Attendu qu’il résulte de l’arrêt attaqué que Philippe Y... et Pierre X... sont poursuivis, en qualité respective de gérant et de directeur d’exploitation d’une société exploitant un verger, pour avoir sciemment eu recours aux services de travailleurs agricoles exerçant leur activité sans respecter aucune des obligations prévues à l’article L. 324-10 du Code du travail ;

Attendu que, pour déclarer l’infraction établie, la juridiction du second degré se prononce par les motifs propres et adoptés partiellement reproduits au moyen ;

Attendu qu’en l’état de ces énonciations, abstraction faite des motifs surabondants critiqués à la première branche, la cour d’appel a justifié sa décision au regard des articles L. 324-9 et L. 324-10. 2o du Code précité ;

D’où il suit que le moyen, inopérant en sa deuxième branche, qui évoque un aspect du délit non retenu par la cour d’appel et qui, pour le surplus, se borne à remettre en discussion l’appréciation souveraine, par les juges du fond, des faits et circonstances de la cause contradictoirement débattus, ne saurait être admis ;

Sur le second moyen de cassation : (sans intérêt) ;

Et attendu que l’arrêt est régulier en la forme ;

REJETTE les pourvois.

Publication : Bulletin criminel 1997 N° 97 p. 322

Décision attaquée : Cour d’appel de Toulouse, du 2 mars 1995

Titrages et résumés : TRAVAIL - Travail clandestin - Recours aux services de celui qui exerce une activité clandestine - Eléments constitutifs - Elément intentionnel.

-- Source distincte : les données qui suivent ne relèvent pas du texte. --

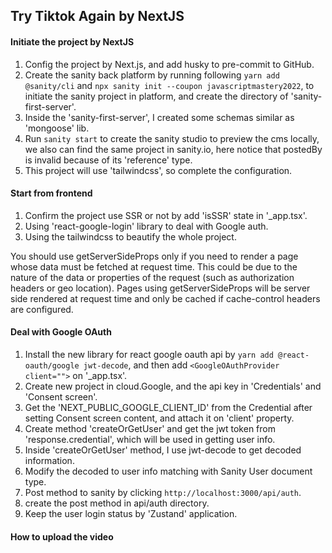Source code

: ## Try Tiktok Again by NextJS

#### Initiate the project by NextJS

1. Config the project by Next.js, and add husky to pre-commit to GitHub.
2. Create the sanity back platform by running following `yarn add @sanity/cli` and
   `npx sanity init --coupon javascriptmastery2022`, to initiate the sanity project in platform, and create the directory of 'sanity-first-server'.
3. Inside the 'sanity-first-server', I created some schemas similar as 'mongoose' lib.
4. Run `sanity start` to create the sanity studio to preview the cms locally, we also can find the same project in sanity.io, here notice that postedBy is invalid because of its 'reference' type.
5. This project will use 'tailwindcss', so complete the configuration.

#### Start from frontend

1. Confirm the project use SSR or not by add 'isSSR' state in '\_app.tsx'.
2. Using 'react-google-login' library to deal with Google auth.
3. Using the tailwindcss to beautify the whole project.

You should use getServerSideProps only if you need to render a page whose data must be fetched at request time. This could be due to the nature of the data or properties of the request (such as authorization headers or geo location). Pages using getServerSideProps will be server side rendered at request time and only be cached if cache-control headers are configured.

#### Deal with Google OAuth

1. Install the new library for react google oauth api by `yarn add @react-oauth/google jwt-decode`, and then add `<GoogleOAuthProvider client="">` on '\_app.tsx'.
2. Create new project in cloud.Google, and the api key in 'Credentials' and 'Consent screen'.
3. Get the 'NEXT_PUBLIC_GOOGLE_CLIENT_ID' from the Credential after setting Consent screen content, and attach it on 'client' property.
4. Create method 'createOrGetUser' and get the jwt token from 'response.credential', which will be used in getting user info.
5. Inside 'createOrGetUser' method, I use jwt-decode to get decoded information.
6. Modify the decoded to user info matching with Sanity User document type.
7. Post method to sanity by clicking `http://localhost:3000/api/auth`.
8. create the post method in api/auth directory.
9. Keep the user login status by 'Zustand' application.

#### How to upload the video
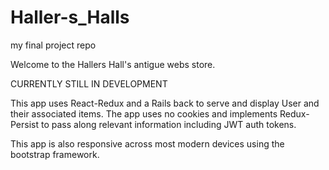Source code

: # Haller-s_Halls
my final project repo


Welcome to the Hallers Hall's antigue webs store.

CURRENTLY STILL IN DEVELOPMENT

This app uses React-Redux and a Rails back to serve and display User and their associated items.  The app uses no cookies and implements
Redux-Persist to pass along relevant information including JWT auth tokens.

This app is also responsive across most modern devices using the bootstrap framework.

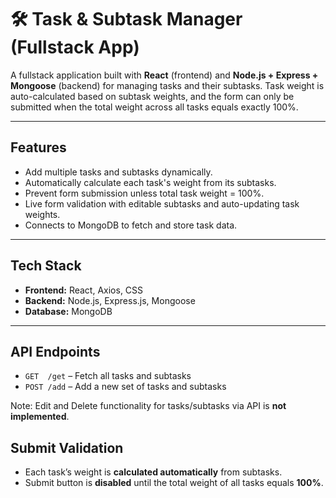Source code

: # 🛠️ Task & Subtask Manager (Fullstack App)

A fullstack application built with **React** (frontend) and **Node.js + Express + Mongoose** (backend) for managing tasks and their subtasks. Task weight is auto-calculated based on subtask weights, and the form can only be submitted when the total weight across all tasks equals exactly 100%.

---

## Features

- Add multiple tasks and subtasks dynamically.
- Automatically calculate each task's weight from its subtasks.
- Prevent form submission unless total task weight = 100%.
- Live form validation with editable subtasks and auto-updating task weights.
- Connects to MongoDB to fetch and store task data.

---

## Tech Stack

- **Frontend:** React, Axios, CSS
- **Backend:** Node.js, Express.js, Mongoose
- **Database:** MongoDB

---

## API Endpoints

- `GET  /get` – Fetch all tasks and subtasks
- `POST /add` – Add a new set of tasks and subtasks

Note: Edit and Delete functionality for tasks/subtasks via API is **not implemented**.

## Submit Validation

- Each task’s weight is **calculated automatically** from subtasks.
- Submit button is **disabled** until the total weight of all tasks equals **100%**.


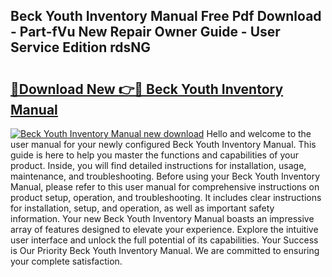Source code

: ## Beck Youth Inventory Manual Free Pdf Download - Part-fVu New Repair Owner Guide - User Service Edition rdsNG

# <h2><a href="http://bc28800.oget.top/?id=Beck+Youth+Inventory+Manual">🔗Download New 👉🔴 Beck Youth Inventory Manual</a></h2>

[![Beck Youth Inventory Manual new download](https://i.imgur.com/5g1atiW.png)](http://bc28800.oget.top/?id=Beck+Youth+Inventory+Manual)
Hello and welcome to the user manual for your newly configured Beck Youth Inventory Manual. This guide is here to help you master the functions and capabilities of your product. Inside, you will find detailed instructions for installation, usage, maintenance, and troubleshooting. Before using your Beck Youth Inventory Manual, please refer to this user manual for comprehensive instructions on product setup, operation, and troubleshooting. It includes clear instructions for installation, setup, and operation, as well as important safety information. Your new Beck Youth Inventory Manual boasts an impressive array of features designed to elevate your experience. Explore the intuitive user interface and unlock the full potential of its capabilities. Your Success is Our Priority Beck Youth Inventory Manual. We are committed to ensuring your complete satisfaction.

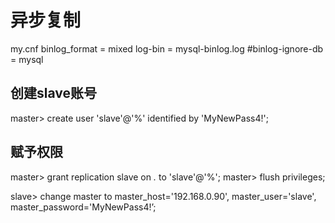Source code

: # 异步复制
my.cnf
binlog_format = mixed
log-bin = mysql-binlog.log
#binlog-ignore-db = mysql

## 创建slave账号
master> create user 'slave'@'%' identified by 'MyNewPass4!';
## 赋予权限
master> grant replication slave on *.* to 'slave'@'%';
master> flush privileges;

slave> change master to master\_host='192.168.0.90', master\_user='slave', master\_password='MyNewPass4!’;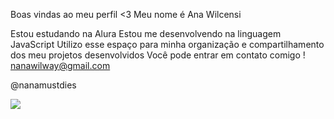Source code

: Boas vindas ao meu perfil <3
Meu nome é Ana Wilcensi

Estou estudando na Alura
Estou me desenvolvendo na linguagem JavaScript
Utilizo esse espaço para minha organização e compartilhamento dos meu projetos desenvolvidos
Você pode entrar em contato comigo !
nanawilway@gmail.com

@nanamustdies

![](https://media1.tenor.com/m/SDrxBKrOZI0AAAAC/mikey-way.gif)
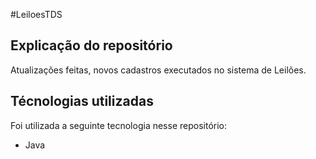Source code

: #LeiloesTDS

## Explicação do repositório
Atualizações feitas, novos cadastros executados no sistema de Leilões.

## Técnologias utilizadas
Foi utilizada a seguinte tecnologia nesse repositório:
- Java
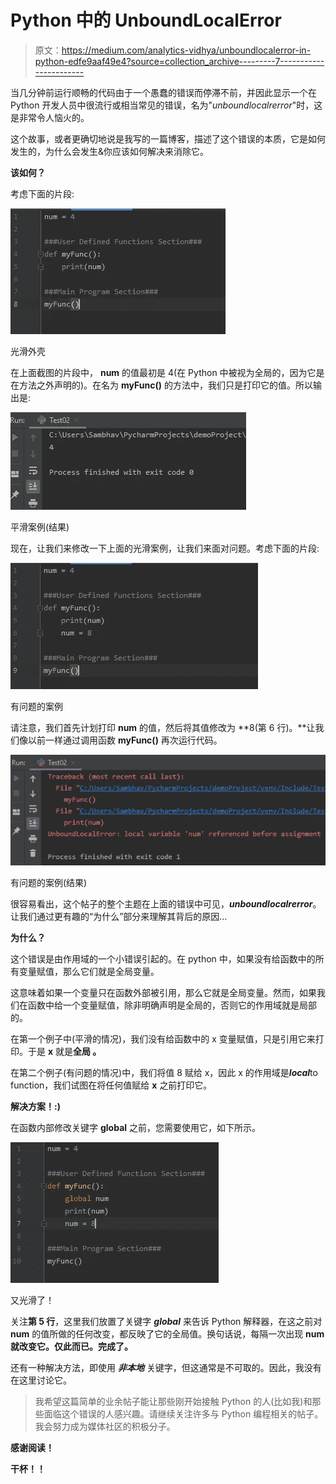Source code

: # Python 中的 UnboundLocalError

> 原文：<https://medium.com/analytics-vidhya/unboundlocalerror-in-python-edfe9aaf49e4?source=collection_archive---------7----------------------->

当几分钟前运行顺畅的代码由于一个愚蠢的错误而停滞不前，并因此显示一个在 Python 开发人员中很流行或相当常见的错误，名为"*unboundlocalrerror*"时，这是非常令人恼火的。

这个故事，或者更确切地说是我写的一篇博客，描述了这个错误的本质，它是如何发生的，为什么会发生&你应该如何解决来消除它。

**该如何？**

考虑下面的片段:

![](img/69e8de3fc3f7c653888c1032f654065e.png)

光滑外壳

在上面截图的片段中， **num** 的值最初是 4(在 Python 中被视为全局的，因为它是在方法之外声明的)。在名为 **myFunc()** 的方法中，我们只是打印它的值。所以输出是:

![](img/bd7a9a306dc0a69d5b81173374f3794c.png)

平滑案例(结果)

现在，让我们来修改一下上面的光滑案例，让我们来面对问题。考虑下面的片段:

![](img/d5d37ef31c1ca03901395fbcd6823fb2.png)

有问题的案例

请注意，我们首先计划打印 **num** 的值，然后将其值修改为 **8(第 6 行)。**让我们像以前一样通过调用函数 **myFunc()** 再次运行代码。

![](img/9bd70a91c5de717d93617ce427faee16.png)

有问题的案例(结果)

很容易看出，这个帖子的整个主题在上面的错误中可见，***unboundlocalrerror***。让我们通过更有趣的“为什么”部分来理解其背后的原因…

**为什么？**

这个错误是由作用域的一个小错误引起的。在 python 中，如果没有给函数中的所有变量赋值，那么它们就是全局变量。

这意味着如果一个变量只在函数外部被引用，那么它就是全局变量。然而，如果我们在函数中给一个变量赋值，除非明确声明是全局的，否则它的作用域就是局部的。

在第一个例子中(平滑的情况)，我们没有给函数中的 x 变量赋值，只是引用它来打印。于是 **x** 就是**全局 。**

在第二个例子(有问题的情况)中，我们将值 8 赋给 x，因此 x 的作用域是***local***to function，我们试图在将任何值赋给 **x** 之前打印它。

**解决方案！:)**

在函数内部修改关键字 **global** 之前，您需要使用它，如下所示。

![](img/1da221d877347f2cf10ebd910d61a651.png)

又光滑了！

关注**第 5 行**，这里我们放置了关键字 ***global*** 来告诉 Python 解释器，在这之前对 **num** 的值所做的任何改变，都反映了它的全局值。换句话说，每隔一次出现 **num 就改变它。仅此而已。完成了。**

还有一种解决方法，即使用 ***非本地*** 关键字，但这通常是不可取的。因此，我没有在这里讨论它。

> 我希望这篇简单的业余帖子能让那些刚开始接触 Python 的人(比如我)和那些面临这个错误的人感兴趣。请继续关注许多与 Python 编程相关的帖子。我会努力成为媒体社区的积极分子。

**感谢阅读！**

**干杯！！**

Justifie sa décision, sur le fondement des articles L. 324-9 et L. 324-10.2° du Code du travail, la cour d’appel qui, pour déclarer les exploitants d’un verger coupables d’avoir sciemment eu recours aux services des travailleurs agricoles exerçant leur activité sans respecter les obligations prévues par l’article L. 324-10 précité, relève que les prévenus, qui se sont abstenus, lors de la signature des contrats avec les travailleurs indépendants, de procéder aux vérifications prévues par l’article L. 324-14 du même Code, savaient, pour avoir eux-mêmes employé des ouvriers salariés, que, compte tenu de la rémunération versée à leurs cocontractants et du coût de l’heure de travail, ces derniers ne pouvaient réaliser de bénéfices qu’en ne déclarant que partiellement les heures réellement effectuées. (1).

Précédents jurisprudentiels : CONFER : (1°). (1) A rapprocher : Chambre criminelle, 1997-01-21, Bulletin criminel 1997, n° 21, p. 51 (rejet).